Today, I visited the house for the last time. Each room I walked through reminded of the life the house once held. Six kids running around and playing with all the other kids in the neighborhood. It was the house I came home to when I was born and learned how to walk in. It holds the bedroom that I shared with my sister which cultivated a lifelong friendship. That bedroom holds our secrets shared late at night in whispers when mom would say from her room, "Go to sleep!"and it's the same room that I would run to when I wanted to escape the miseries of the preteens to cry in my pillow. My bed was where I spent many a late night reading a good book by flashlight. I remember the first time I shaved my legs with my sister and mom coaching me along in the hall bath. The backyard was our playground. I remember using the back deck as our look out to "fairy land" with the neighborhood friend. We would make sarongs out of towels and clothespins and pretend we were fairy princesses. The front porch is where Ted and I would kiss each other goodnight.

The house brings all these memories to light, but the memories don't belong to the house.
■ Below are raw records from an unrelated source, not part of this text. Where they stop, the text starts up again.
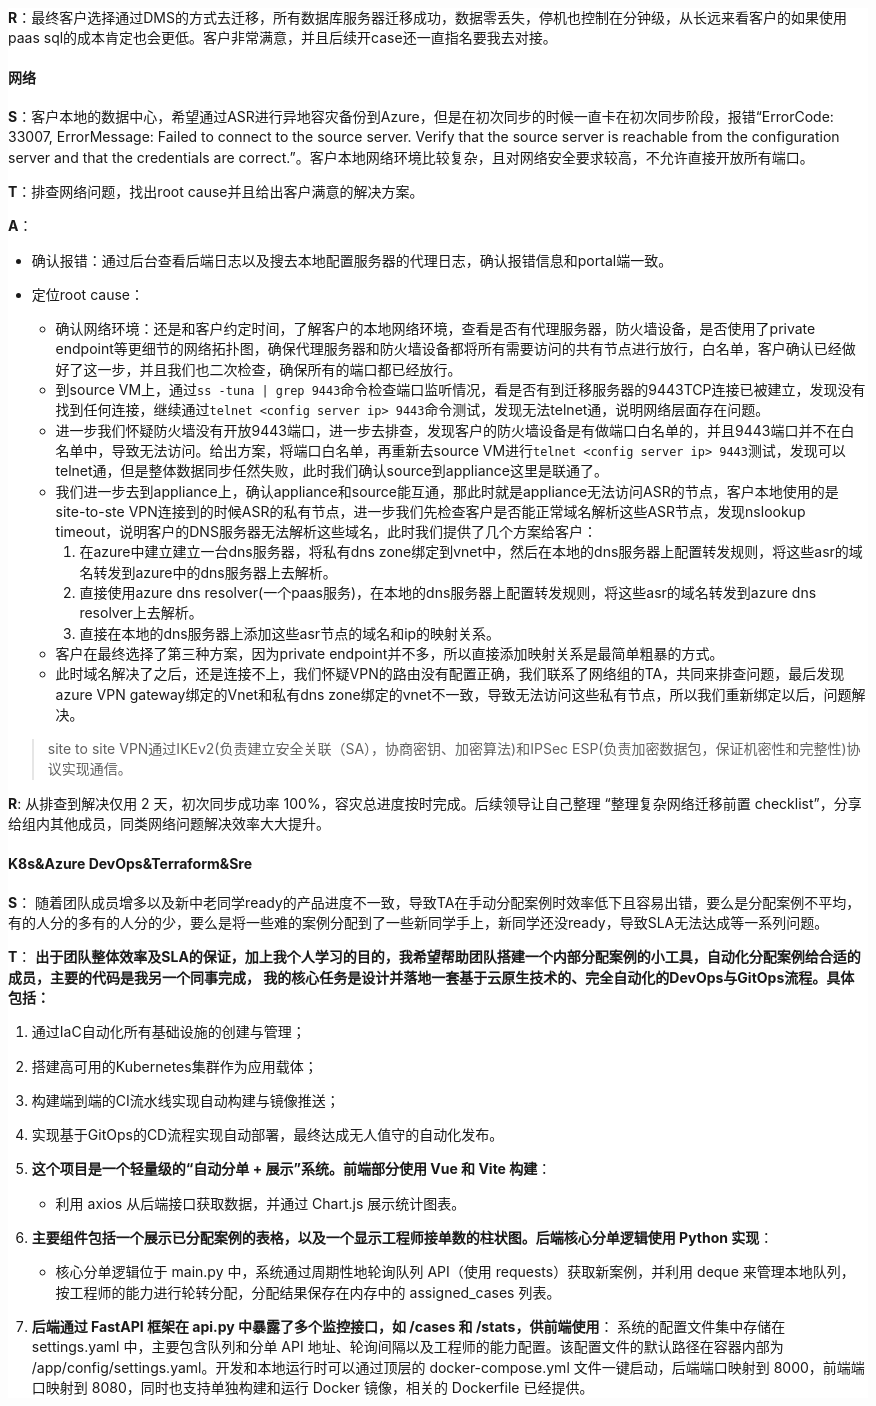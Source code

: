 **R**：最终客户选择通过DMS的方式去迁移，所有数据库服务器迁移成功，数据零丢失，停机也控制在分钟级，从长远来看客户的如果使用paas sql的成本肯定也会更低。客户非常满意，并且后续开case还一直指名要我去对接。


#### 网络
**S**：客户本地的数据中心，希望通过ASR进行异地容灾备份到Azure，但是在初次同步的时候一直卡在初次同步阶段，报错“ErrorCode: 33007, ErrorMessage: Failed to connect to the source server. Verify that the source server is reachable from the configuration server and that the credentials are correct.”。客户本地网络环境比较复杂，且对网络安全要求较高，不允许直接开放所有端口。

**T**：排查网络问题，找出root cause并且给出客户满意的解决方案。

**A**：
- 确认报错：通过后台查看后端日志以及搜去本地配置服务器的代理日志，确认报错信息和portal端一致。

- 定位root cause：
    - 确认网络环境：还是和客户约定时间，了解客户的本地网络环境，查看是否有代理服务器，防火墙设备，是否使用了private endpoint等更细节的网络拓扑图，确保代理服务器和防火墙设备都将所有需要访问的共有节点进行放行，白名单，客户确认已经做好了这一步，并且我们也二次检查，确保所有的端口都已经放行。
    - 到source VM上，通过`ss -tuna | grep 9443`命令检查端口监听情况，看是否有到迁移服务器的9443TCP连接已被建立，发现没有找到任何连接，继续通过`telnet <config server ip> 9443`命令测试，发现无法telnet通，说明网络层面存在问题。
    - 进一步我们怀疑防火墙没有开放9443端口，进一步去排查，发现客户的防火墙设备是有做端口白名单的，并且9443端口并不在白名单中，导致无法访问。给出方案，将端口白名单，再重新去source VM进行`telnet <config server ip> 9443`测试，发现可以telnet通，但是整体数据同步任然失败，此时我们确认source到appliance这里是联通了。
    - 我们进一步去到appliance上，确认appliance和source能互通，那此时就是appliance无法访问ASR的节点，客户本地使用的是site-to-ste VPN连接到的时候ASR的私有节点，进一步我们先检查客户是否能正常域名解析这些ASR节点，发现nslookup timeout，说明客户的DNS服务器无法解析这些域名，此时我们提供了几个方案给客户：
        1. 在azure中建立建立一台dns服务器，将私有dns zone绑定到vnet中，然后在本地的dns服务器上配置转发规则，将这些asr的域名转发到azure中的dns服务器上去解析。
        2. 直接使用azure dns resolver(一个paas服务)，在本地的dns服务器上配置转发规则，将这些asr的域名转发到azure dns resolver上去解析。
        3. 直接在本地的dns服务器上添加这些asr节点的域名和ip的映射关系。
    - 客户在最终选择了第三种方案，因为private endpoint并不多，所以直接添加映射关系是最简单粗暴的方式。
    - 此时域名解决了之后，还是连接不上，我们怀疑VPN的路由没有配置正确，我们联系了网络组的TA，共同来排查问题，最后发现azure VPN gateway绑定的Vnet和私有dns zone绑定的vnet不一致，导致无法访问这些私有节点，所以我们重新绑定以后，问题解决。
> site to site VPN通过IKEv2(负责建立安全关联（SA），协商密钥、加密算法)和IPSec ESP(负责加密数据包，保证机密性和完整性)协议实现通信。

**R**: 从排查到解决仅用 2 天，初次同步成功率 100%，容灾总进度按时完成。后续领导让自己整理 “整理复杂网络迁移前置 checklist”，分享给组内其他成员，同类网络问题解决效率大大提升。


#### K8s&Azure DevOps&Terraform&Sre
**S**：
随着团队成员增多以及新中老同学ready的产品进度不一致，导致TA在手动分配案例时效率低下且容易出错，要么是分配案例不平均，有的人分的多有的人分的少，要么是将一些难的案例分配到了一些新同学手上，新同学还没ready，导致SLA无法达成等一系列问题。

**T**：
**出于团队整体效率及SLA的保证，加上我个人学习的目的，我希望帮助团队搭建一个内部分配案例的小工具，自动化分配案例给合适的成员，主要的代码是我另一个同事完成， 我的核心任务是​​设计并落地一套基于云原生技术的、完全自动化的DevOps与GitOps流程​​。具体包括：**
1. 通过IaC自动化所有基础设施的创建与管理；
2. 搭建高可用的Kubernetes集群作为应用载体；
3. 构建端到端的CI流水线实现自动构建与镜像推送；
4. 实现基于GitOps的CD流程实现自动部署，最终达成无人值守的自动化发布。

1. **这个项目是一个轻量级的“自动分单 + 展示”系统。前端部分使用 Vue 和 Vite 构建**：
    - 利用 axios 从后端接口获取数据，并通过 Chart.js 展示统计图表。
2. **主要组件包括一个展示已分配案例的表格，以及一个显示工程师接单数的柱状图。后端核心分单逻辑使用 Python 实现**：
    - 核心分单逻辑位于 main.py 中，系统通过周期性地轮询队列 API（使用 requests）获取新案例，并利用 deque 来管理本地队列，按工程师的能力进行轮转分配，分配结果保存在内存中的 assigned_cases 列表。
3. **后端通过 FastAPI 框架在 api.py 中暴露了多个监控接口，如 /cases 和 /stats，供前端使用**：
系统的配置文件集中存储在 settings.yaml 中，主要包含队列和分单 API 地址、轮询间隔以及工程师的能力配置。该配置文件的默认路径在容器内部为 /app/config/settings.yaml。开发和本地运行时可以通过顶层的 docker-compose.yml 文件一键启动，后端端口映射到 8000，前端端口映射到 8080，同时也支持单独构建和运行 Docker 镜像，相关的 Dockerfile 已经提供。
They won't be forgotten when the house is torn down. I get to keep those. We also have pictures to remind us of what it used to be. Which brings to mind an ironic analogy. A friend of mine just lost her father to cancer on Friday. In the middle of all this moving, we are attending his visitation and funeral. It made me think about death and how it is like leaving an old house and going to a brand new one. His body may have been consumed by cancer and slowly died... but the soul does not stay there when death happens. It goes to a much better place! Our bodies are just a shell. I'm always amazed at how little a body resembles the person when they die. It's like they aren't there. And they aren't. Everything that gave that body life is gone.

The same things apply to my parent's house. It's really just a shell. Everything that gave it life is leaving. So really, there is not much to be sad about. Tomorrow, my parents will move all of their belongings into a to a brand new house. They don't have to be surrounded by stuff that's falling apart. Everything is brand new. What a deal! I'm so happy that they won't have to worry about the maintenance of an older home and they are going to a thriving, young community. It's full of life. Unlike the place they are leaving.

My friend's dad has left is old, imperfect body and now has a new body in Heaven. He doesn't have to worry about chemo anymore or doctors visits or the fears of dying. He has a brand new body in Heaven. A perfect one.

4 comments:

Anonymous said...

Missy, what a great posting! I was drawn to it immediately when I saw the photo of your parents' house. Memories came flooding back for me too. I remember....

looking in your bedroom window at your new baby sister who had just come home from the hospital....

walking around the neighborhood in our pjs at midnight (wouldn't our mothers have killed us!)...

having a sleep over in the camper in your driveway and writing down all the words to Amy Grant songs...

dancing around your front yard when 'he' asked me out (he was so not worth it!)...

showing up on your doorstep after living away for years and being welcomed right back into whatever family function was happening...

Great memories, Miss E

Missy said...

Theresa! At first I didn't recognize "Terri". Ha ha. You brought back a flood of memories. Thank you for taking me there. :-)

Anonymous said...

I had a feeling the "Miss E" would give it away! Keep up your writing...I'm really enjoying it! It's interesting because although I'm not a SAHM and I certainly don't have 4 children, and I'm WAY past the point of diapers and afternoon naps, I can relate to so much of what you write. It just reminds me of how far we've come...and I did it with most of my sanity intact! You're doing a fantastic job!

Missy said...

Thanks, Theresa. It can be pretty humbling revealing your home life in such a public way, yet freeing at the same time. And this way, you get to see *exactly* what's going on at our house even though you are "down under". I still think you need to do one on your life. It's so easy. You can write as little or as much as you want. And it's FREE!!